運良く、使っている人は居らず、特定のルートを使って侵入、友人より情報を提供して貰い、今に至るという訳だ。
「あと…少し………」
時間的には、一度の見落としも許されない。友人が監視カメラの撹乱用に使った魔法の効果はあと数分も持たない。
脱出の時間も計算に入れると一、二分で少年の情報を見つけなければ、無意味な撤退に苦汁を飲まなければならない。

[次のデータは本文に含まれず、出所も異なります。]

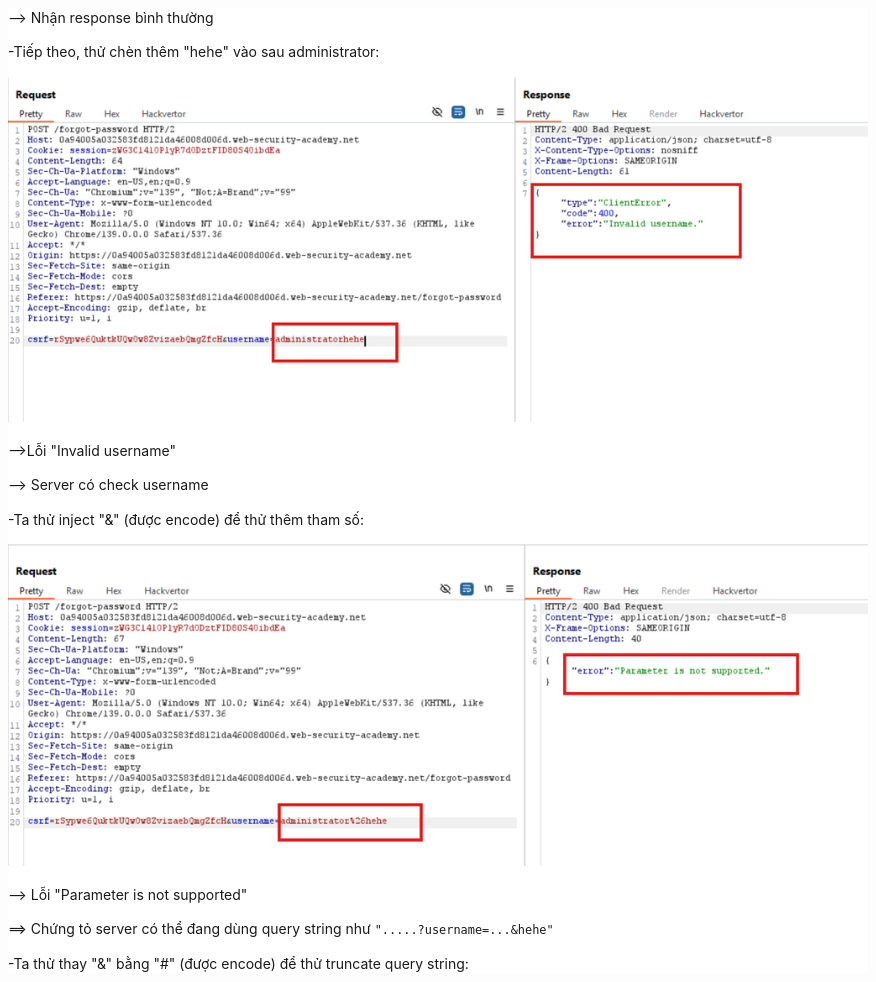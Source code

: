 
--> Nhận response bình thường

-Tiếp theo, thử chèn thêm "hehe" vào sau administrator:

![alt text](./img/lab4-2.png)

-->Lỗi "Invalid username"

--> Server có check username 

-Ta thử inject "&" (được encode) để thử thêm tham số:

![alt text](./img/lab4-3.png)

--> Lỗi "Parameter is not supported"

==> Chứng tỏ server có thể đang dùng query string như ```".....?username=...&hehe"```

-Ta thử thay "&" bằng "#" (được encode) để thử truncate query string:
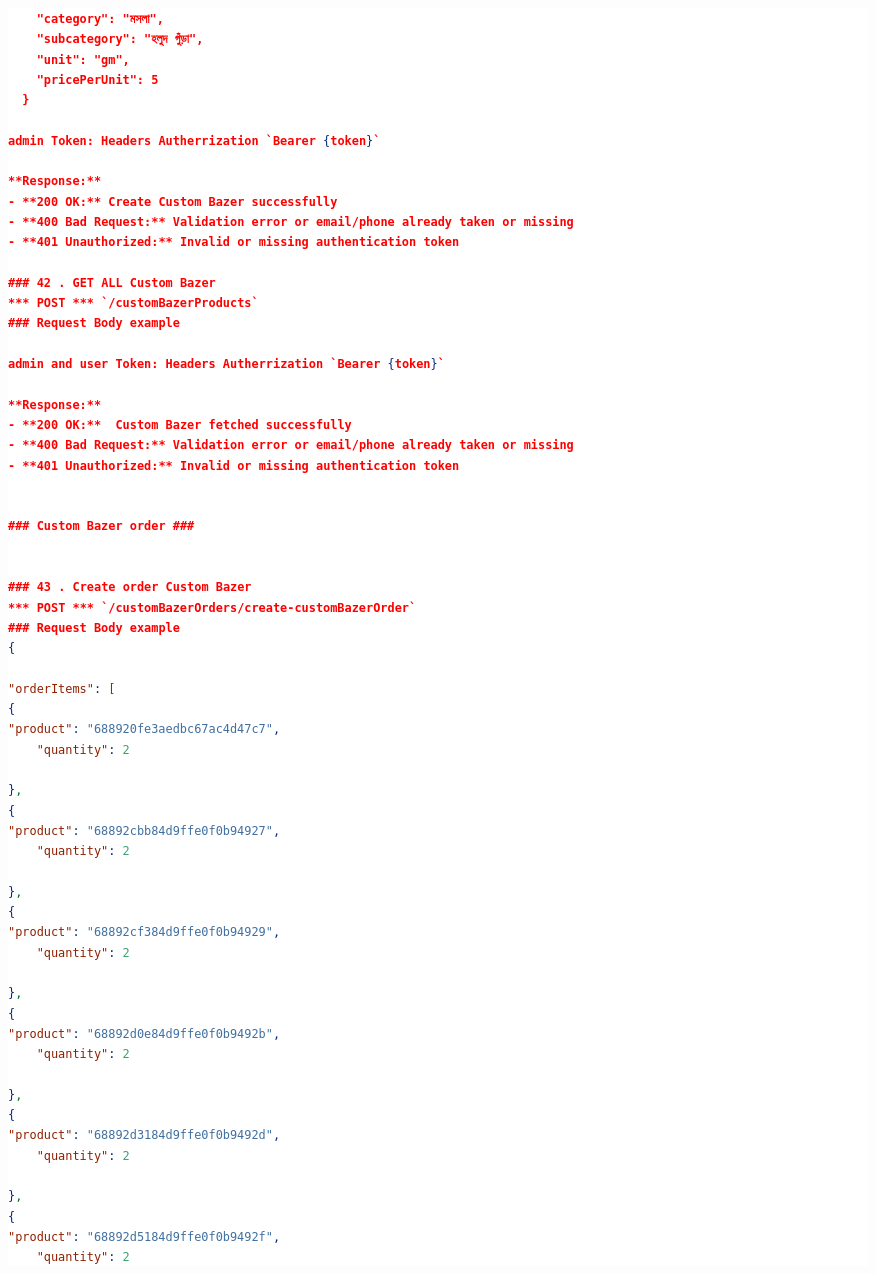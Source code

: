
 ```json
    "category": "মসলা",
    "subcategory": "হলুদ গুঁড়া",
    "unit": "gm",
    "pricePerUnit": 5
  }

admin Token: Headers Autherrization `Bearer {token}`

**Response:**
- **200 OK:** Create Custom Bazer successfully
- **400 Bad Request:** Validation error or email/phone already taken or missing
- **401 Unauthorized:** Invalid or missing authentication token

### 42 . GET ALL Custom Bazer
*** POST *** `/customBazerProducts`
### Request Body example

admin and user Token: Headers Autherrization `Bearer {token}`

**Response:**
- **200 OK:**  Custom Bazer fetched successfully
- **400 Bad Request:** Validation error or email/phone already taken or missing
- **401 Unauthorized:** Invalid or missing authentication token


### Custom Bazer order ###


### 43 . Create order Custom Bazer
*** POST *** `/customBazerOrders/create-customBazerOrder`
### Request Body example
{

"orderItems": [
{
"product": "688920fe3aedbc67ac4d47c7",
    "quantity": 2

},
{
"product": "68892cbb84d9ffe0f0b94927",
    "quantity": 2

},
{
"product": "68892cf384d9ffe0f0b94929",
    "quantity": 2

},
{
"product": "68892d0e84d9ffe0f0b9492b",
    "quantity": 2

},
{
"product": "68892d3184d9ffe0f0b9492d",
    "quantity": 2

},
{
"product": "68892d5184d9ffe0f0b9492f",
    "quantity": 2

```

画面の右端を盗み見ると520/642と表示されている事から大半の生徒を見終わったいた。
「……見つかってくれ」
その呟きと共に目的の少年の顔が映る。オレンジの尖った様な髪、紅色の瞳。
あの時、出会ったあいつだ。
泉は迷う事無く、記憶用媒体を取り出してパソコンに差し込み、情報をドラッグする。
けれども……事情、一人個人の情報であろうと、学院側はかなりの量を調べ上げている様で、コピーを作成するだけに時間が掛かる。
画面には、数十秒後という文字が着実に減っていく。
「ふぅ~、これなら余裕だな!!」
真人は吐息を吹き出しながら背後に退く。
―――しかし。
ガッシャ―――ン!
真人はイスが机から飛び出しているのにあるのに気付いていなかった。
見事にイスと激突して床に転がる様に倒れる。
「真人っ、お前!!」
監視カメラは撹乱してあるので音の問題は大丈夫だ。しかし、もしも、近くに人が―――!?
「…何かあったのか?」
「いや、中から音が聴こえて来たんだが………あれ? 閉まっているな……」
ガチャガチャと外から音が聴こえる。
あれ程大きな音を発生させれば、どうなるかなど解りきっている事だ。
例え、監視カメラを騙せ様が外にいた人が音を拾ってしまい、気付かれる。
真人は音を立てない様にイスを片付けておく。
「泉…済まねぇ……」
画面には残り五秒と表示されている。
「この鍵だっけ?」
外にいた人は扉に鍵を差し込もうとしているのだろう。鍵が入らずにカチャカチャという音が鳴り響く。
「この鍵だろ!!」
瞬間、扉に鍵が入り先程までとはまた別の音が部屋に響く。
「………終わった。」
「何も無いじゃないか!!」
「あれ!? 何か物音が聴こえた気がしたんだけどな……」
二人の教職員は互いの言い分を言いながら部屋に鍵を掛け直し直ぐに出て行った。
「はぁ~、危なかった……」
二人は天井の小さな窪みに両手両足を精一杯伸ばし、身体を支えていた。
「………もうすぐ、監視カメラが作動する。急ぐぞ!」
「…もう二度とこんな真似したくねぇ~、心臓が持たねェよ!!」
「いや、半分以上お前の責任だから…」
「……燐…お前の情報を確認した時に今日感じた違和感の原因が理解出来たんだ。」
「……たったそれだけの情報でそこまでの推測を…」
心底驚いた表情を浮かべる燐に泉は軽く苦笑する。
「あぁ…本当に疲れたよ……しばらくは何も考えたくないな……」
互いに苦笑しながら、その時、燐は初めて泉の本質を理解する事が出来た。
話し始めるまでは本当に敵同士だった筈だ。それがこの数十分で互いに笑い合える。
これが、南座泉か。
初めて自分から信頼したいと思う人物が出来た。
出会いは最悪だった。あいつの命を奪おうとした男の味方していたのだ。
けれども、泉はそんな些細な壁を壊し、燐の本質にまでたった一日で気が付いた。
そして、気が付けばいつの間にかあいつを信頼したいとまで思い始めていた。
「―――泉、俺と共に戦ってはくれないか?」
燐は想いのままを言葉に伝える。
「あぁ、奴等に一泡吹かせてやろうぜ!」
燐と泉は、自身の決意を示すかの様に固く手を繋ぐ。